[Recorded data]
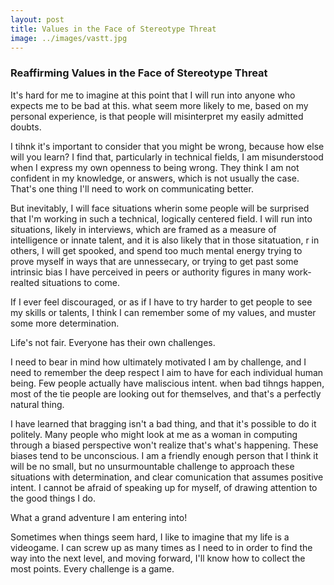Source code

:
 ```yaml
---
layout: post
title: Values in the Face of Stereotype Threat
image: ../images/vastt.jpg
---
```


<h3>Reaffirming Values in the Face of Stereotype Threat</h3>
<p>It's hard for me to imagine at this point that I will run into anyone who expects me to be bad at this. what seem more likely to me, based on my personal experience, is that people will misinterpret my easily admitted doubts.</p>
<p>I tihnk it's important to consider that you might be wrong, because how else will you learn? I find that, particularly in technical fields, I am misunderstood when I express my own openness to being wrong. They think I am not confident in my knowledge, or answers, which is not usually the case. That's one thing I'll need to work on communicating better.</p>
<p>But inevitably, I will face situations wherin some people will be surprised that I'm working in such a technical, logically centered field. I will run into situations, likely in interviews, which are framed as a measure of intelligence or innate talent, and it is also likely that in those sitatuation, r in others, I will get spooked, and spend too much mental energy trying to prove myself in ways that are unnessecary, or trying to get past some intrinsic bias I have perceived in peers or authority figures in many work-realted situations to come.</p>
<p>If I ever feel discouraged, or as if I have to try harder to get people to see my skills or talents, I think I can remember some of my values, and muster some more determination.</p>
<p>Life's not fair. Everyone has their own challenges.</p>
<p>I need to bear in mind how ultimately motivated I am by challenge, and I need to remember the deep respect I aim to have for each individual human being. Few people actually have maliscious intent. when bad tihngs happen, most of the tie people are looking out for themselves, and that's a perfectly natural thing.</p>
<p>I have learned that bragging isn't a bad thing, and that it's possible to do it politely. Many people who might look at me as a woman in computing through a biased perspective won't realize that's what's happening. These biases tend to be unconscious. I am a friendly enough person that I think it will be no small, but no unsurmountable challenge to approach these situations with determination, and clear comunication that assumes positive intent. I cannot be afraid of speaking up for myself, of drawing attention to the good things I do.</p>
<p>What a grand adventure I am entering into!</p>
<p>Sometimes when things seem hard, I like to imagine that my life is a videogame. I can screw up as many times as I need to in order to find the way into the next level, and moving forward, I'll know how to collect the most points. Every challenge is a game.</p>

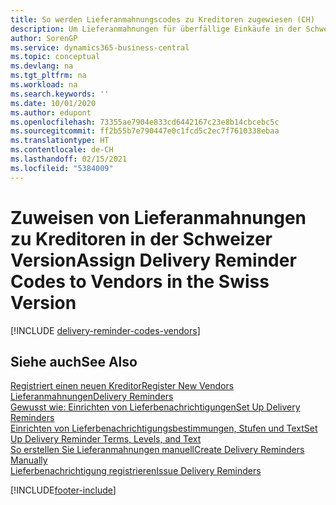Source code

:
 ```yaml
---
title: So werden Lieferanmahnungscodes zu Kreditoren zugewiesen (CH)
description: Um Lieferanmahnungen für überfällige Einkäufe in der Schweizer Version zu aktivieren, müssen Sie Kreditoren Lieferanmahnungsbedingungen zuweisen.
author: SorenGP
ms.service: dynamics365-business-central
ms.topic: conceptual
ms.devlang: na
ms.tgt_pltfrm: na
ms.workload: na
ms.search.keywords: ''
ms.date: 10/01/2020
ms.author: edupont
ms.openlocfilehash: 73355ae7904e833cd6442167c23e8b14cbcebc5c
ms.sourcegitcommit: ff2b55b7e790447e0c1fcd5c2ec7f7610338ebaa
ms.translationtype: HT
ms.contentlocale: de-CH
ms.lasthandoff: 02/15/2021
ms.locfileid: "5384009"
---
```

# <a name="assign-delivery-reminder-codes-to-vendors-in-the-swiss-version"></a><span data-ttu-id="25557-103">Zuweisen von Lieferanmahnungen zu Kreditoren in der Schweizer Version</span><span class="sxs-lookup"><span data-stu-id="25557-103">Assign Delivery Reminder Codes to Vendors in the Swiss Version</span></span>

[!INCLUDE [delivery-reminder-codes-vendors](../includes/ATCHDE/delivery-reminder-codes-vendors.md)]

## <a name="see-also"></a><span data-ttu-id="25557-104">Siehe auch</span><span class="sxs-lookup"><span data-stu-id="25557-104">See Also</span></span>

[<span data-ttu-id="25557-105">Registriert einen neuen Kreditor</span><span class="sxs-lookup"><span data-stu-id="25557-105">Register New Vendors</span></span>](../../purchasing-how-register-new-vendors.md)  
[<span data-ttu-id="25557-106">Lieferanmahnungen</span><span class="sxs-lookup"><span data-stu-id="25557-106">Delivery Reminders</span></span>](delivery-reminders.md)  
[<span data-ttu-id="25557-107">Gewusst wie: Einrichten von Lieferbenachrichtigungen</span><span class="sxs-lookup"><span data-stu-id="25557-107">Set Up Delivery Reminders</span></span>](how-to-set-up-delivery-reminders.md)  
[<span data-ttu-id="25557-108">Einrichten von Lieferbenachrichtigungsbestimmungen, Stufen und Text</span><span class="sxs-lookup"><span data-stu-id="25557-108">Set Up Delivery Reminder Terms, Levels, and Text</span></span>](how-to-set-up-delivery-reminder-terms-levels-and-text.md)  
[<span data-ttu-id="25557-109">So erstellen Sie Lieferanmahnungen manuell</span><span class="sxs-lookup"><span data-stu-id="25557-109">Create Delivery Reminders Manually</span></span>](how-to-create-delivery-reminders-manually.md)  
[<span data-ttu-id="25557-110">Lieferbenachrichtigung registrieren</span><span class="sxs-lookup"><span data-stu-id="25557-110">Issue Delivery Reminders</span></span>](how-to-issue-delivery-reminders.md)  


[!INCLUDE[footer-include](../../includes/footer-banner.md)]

* **Exercise directions**:
Copy every record exactly; no pictures.

* **Response area**:
Source code

:
 ```yaml
---
layout: post
title: Values in the Face of Stereotype Threat
image: ../images/vastt.jpg
---
```


<h3>Reaffirming Values in the Face of Stereotype Threat</h3>
<p>It's hard for me to imagine at this point that I will run into anyone who expects me to be bad at this. what seem more likely to me, based on my personal experience, is that people will misinterpret my easily admitted doubts.</p>
<p>I tihnk it's important to consider that you might be wrong, because how else will you learn? I find that, particularly in technical fields, I am misunderstood when I express my own openness to being wrong. They think I am not confident in my knowledge, or answers, which is not usually the case. That's one thing I'll need to work on communicating better.</p>
<p>But inevitably, I will face situations wherin some people will be surprised that I'm working in such a technical, logically centered field. I will run into situations, likely in interviews, which are framed as a measure of intelligence or innate talent, and it is also likely that in those sitatuation, r in others, I will get spooked, and spend too much mental energy trying to prove myself in ways that are unnessecary, or trying to get past some intrinsic bias I have perceived in peers or authority figures in many work-realted situations to come.</p>
<p>If I ever feel discouraged, or as if I have to try harder to get people to see my skills or talents, I think I can remember some of my values, and muster some more determination.</p>
<p>Life's not fair. Everyone has their own challenges.</p>
<p>I need to bear in mind how ultimately motivated I am by challenge, and I need to remember the deep respect I aim to have for each individual human being. Few people actually have maliscious intent. when bad tihngs happen, most of the tie people are looking out for themselves, and that's a perfectly natural thing.</p>
<p>I have learned that bragging isn't a bad thing, and that it's possible to do it politely. Many people who might look at me as a woman in computing through a biased perspective won't realize that's what's happening. These biases tend to be unconscious. I am a friendly enough person that I think it will be no small, but no unsurmountable challenge to approach these situations with determination, and clear comunication that assumes positive intent. I cannot be afraid of speaking up for myself, of drawing attention to the good things I do.</p>
<p>What a grand adventure I am entering into!</p>
<p>Sometimes when things seem hard, I like to imagine that my life is a videogame. I can screw up as many times as I need to in order to find the way into the next level, and moving forward, I'll know how to collect the most points. Every challenge is a game.</p>

Source code

:
 ```yaml
---
title: So werden Lieferanmahnungscodes zu Kreditoren zugewiesen (CH)
description: Um Lieferanmahnungen für überfällige Einkäufe in der Schweizer Version zu aktivieren, müssen Sie Kreditoren Lieferanmahnungsbedingungen zuweisen.
author: SorenGP
ms.service: dynamics365-business-central
ms.topic: conceptual
ms.devlang: na
ms.tgt_pltfrm: na
ms.workload: na
ms.search.keywords: ''
ms.date: 10/01/2020
ms.author: edupont
ms.openlocfilehash: 73355ae7904e833cd6442167c23e8b14cbcebc5c
ms.sourcegitcommit: ff2b55b7e790447e0c1fcd5c2ec7f7610338ebaa
ms.translationtype: HT
ms.contentlocale: de-CH
ms.lasthandoff: 02/15/2021
ms.locfileid: "5384009"
---
```

# <a name="assign-delivery-reminder-codes-to-vendors-in-the-swiss-version"></a><span data-ttu-id="25557-103">Zuweisen von Lieferanmahnungen zu Kreditoren in der Schweizer Version</span><span class="sxs-lookup"><span data-stu-id="25557-103">Assign Delivery Reminder Codes to Vendors in the Swiss Version</span></span>

[!INCLUDE [delivery-reminder-codes-vendors](../includes/ATCHDE/delivery-reminder-codes-vendors.md)]

## <a name="see-also"></a><span data-ttu-id="25557-104">Siehe auch</span><span class="sxs-lookup"><span data-stu-id="25557-104">See Also</span></span>

[<span data-ttu-id="25557-105">Registriert einen neuen Kreditor</span><span class="sxs-lookup"><span data-stu-id="25557-105">Register New Vendors</span></span>](../../purchasing-how-register-new-vendors.md)  
[<span data-ttu-id="25557-106">Lieferanmahnungen</span><span class="sxs-lookup"><span data-stu-id="25557-106">Delivery Reminders</span></span>](delivery-reminders.md)  
[<span data-ttu-id="25557-107">Gewusst wie: Einrichten von Lieferbenachrichtigungen</span><span class="sxs-lookup"><span data-stu-id="25557-107">Set Up Delivery Reminders</span></span>](how-to-set-up-delivery-reminders.md)  
[<span data-ttu-id="25557-108">Einrichten von Lieferbenachrichtigungsbestimmungen, Stufen und Text</span><span class="sxs-lookup"><span data-stu-id="25557-108">Set Up Delivery Reminder Terms, Levels, and Text</span></span>](how-to-set-up-delivery-reminder-terms-levels-and-text.md)  
[<span data-ttu-id="25557-109">So erstellen Sie Lieferanmahnungen manuell</span><span class="sxs-lookup"><span data-stu-id="25557-109">Create Delivery Reminders Manually</span></span>](how-to-create-delivery-reminders-manually.md)  
[<span data-ttu-id="25557-110">Lieferbenachrichtigung registrieren</span><span class="sxs-lookup"><span data-stu-id="25557-110">Issue Delivery Reminders</span></span>](how-to-issue-delivery-reminders.md)  


[!INCLUDE[footer-include](../../includes/footer-banner.md)]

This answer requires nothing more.